Dies ist ein politisches Signal. Emmanuel Macron Die Ankündigung umfasst den Einsatz französischer Marineschiffe zur Sicherung der Straße von Hormus, der Seestraße zwischen Iran und Oman, durch die ein Großteil der weltweiten Kohlenwasserstoffexporte transportiert wird. Im Élysée-Palast wird bewusst Klartext gesprochen: „Freiheit der Schifffahrt“ und Schutz der Versorgungswege. Mit anderen Worten: Es soll verhindert werden, dass ein Zwischenfall auf See zu einer Wirtschaftskrise oder einem Marktschock eskaliert. In einer Region, in der Provokationen und Warnschüsse fast schon zum Alltag gehören, zeigt Paris nun seine Karten.

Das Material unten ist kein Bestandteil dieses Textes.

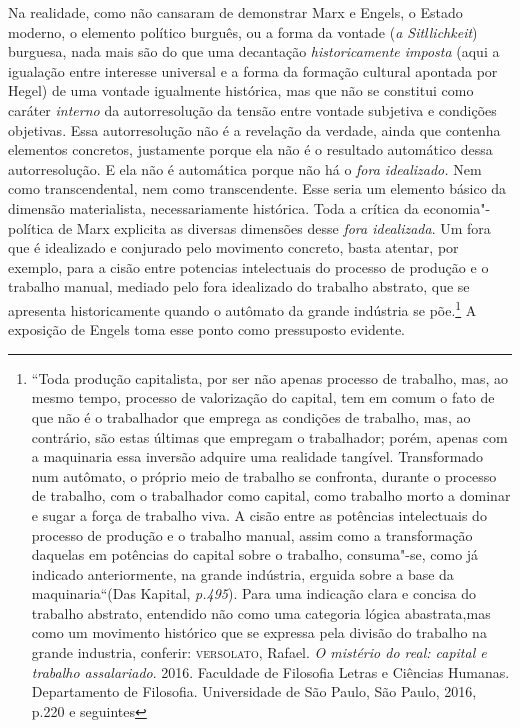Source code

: Na realidade, como não cansaram de demonstrar Marx e Engels, o Estado
moderno, o elemento político burguês, ou a forma da vontade (\emph{a
Sitllichkeit}) burguesa, nada mais são do que uma decantação
\emph{historicamente imposta} (aqui a igualação entre interesse
universal e a forma da formação cultural apontada por Hegel) de uma
vontade igualmente histórica, mas que não se constitui como caráter
\emph{interno} da autorresolução da tensão entre vontade subjetiva e
condições objetivas. Essa autorresolução não é a revelação da verdade,
ainda que contenha elementos concretos, justamente porque ela não é o
resultado automático dessa autorresolução. E ela não é automática
porque não há o \emph{fora idealizado.} Nem como transcendental, nem
como transcendente. Esse seria um elemento básico da dimensão
materialista, necessariamente histórica. Toda a crítica da
economia"-política de Marx explicita as diversas dimensões desse
\emph{fora idealizada}. Um fora que é idealizado e conjurado pelo
movimento concreto, basta atentar, por exemplo, para a cisão entre
potencias intelectuais do processo de produção e o trabalho manual,
mediado pelo fora idealizado do trabalho abstrato, que se apresenta
historicamente quando o autômato da grande indústria se põe.\footnote{``Toda
  produção capitalista, por ser não apenas processo de trabalho, mas, ao
  mesmo tempo, processo de valorização do capital, tem em comum o fato
  de que não é o trabalhador que emprega as condições de trabalho, mas,
  ao contrário, são estas últimas que empregam o trabalhador; porém,
  apenas com a maquinaria essa inversão adquire uma realidade tangível.
  Transformado num autômato, o próprio meio de trabalho se confronta,
  durante o processo de trabalho, com o trabalhador como capital, como
  trabalho morto a dominar e sugar a força de trabalho viva. A cisão
  entre as potências intelectuais do processo de produção e o trabalho
  manual, assim como a transformação daquelas em potências do capital
  sobre o trabalho, consuma"-se, como já indicado anteriormente, na
  grande indústria, erguida sobre a base da maquinaria``(Das Kapital,
  \emph{p.495}). Para uma indicação clara e concisa do trabalho
  abstrato, entendido não como uma categoria lógica abastrata,mas como
  um movimento histórico que se expressa pela divisão do trabalho na
  grande industria, conferir: \textsc{versolato}, Rafael. \emph{O
  mistério do real: capital e trabalho assalariado}. 2016. Faculdade de
  Filosofia Letras e Ciências Humanas. Departamento de Filosofia.
  Universidade de São Paulo, São Paulo, 2016, p.220 e seguintes} A
exposição de Engels toma esse ponto como pressuposto evidente.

Hormuz, der Engpass, der die Rechnung in die Höhe treiben kann.
Hormuz, der Engpass, der die Kosten in die Höhe treiben könnte. Hinzu kommt die Realität an der maritimen Front: Der Golf bleibt ein Schachbrett, durchzogen von der Rivalität zwischen Iran und den Vereinigten Staaten und regionalen Krisen, die regelmäßig auf die Handelsrouten übergreifen. Mehrere westliche Marinen patrouillieren bereits in europäischen oder multinationalen Verbänden mit Überwachungs- und Eskortmissionen. Frankreich seinerseits hat einen Vorteil: Vorpositionierte Kapazitäten in der Region durch seine in den Vereinigten Arabischen Emiraten stationierten Streitkräfte ermöglichen ein schnelles Eingreifen. Doch schnelles Eingreifen bedeutet nicht risikofrei: Allein die Anwesenheit grauer Schiffe in einem engen Kanal reicht mitunter aus, um Spannungen zu erzeugen, und Teheran prangert regelmäßig die „Militarisierung“ seiner Gewässer an.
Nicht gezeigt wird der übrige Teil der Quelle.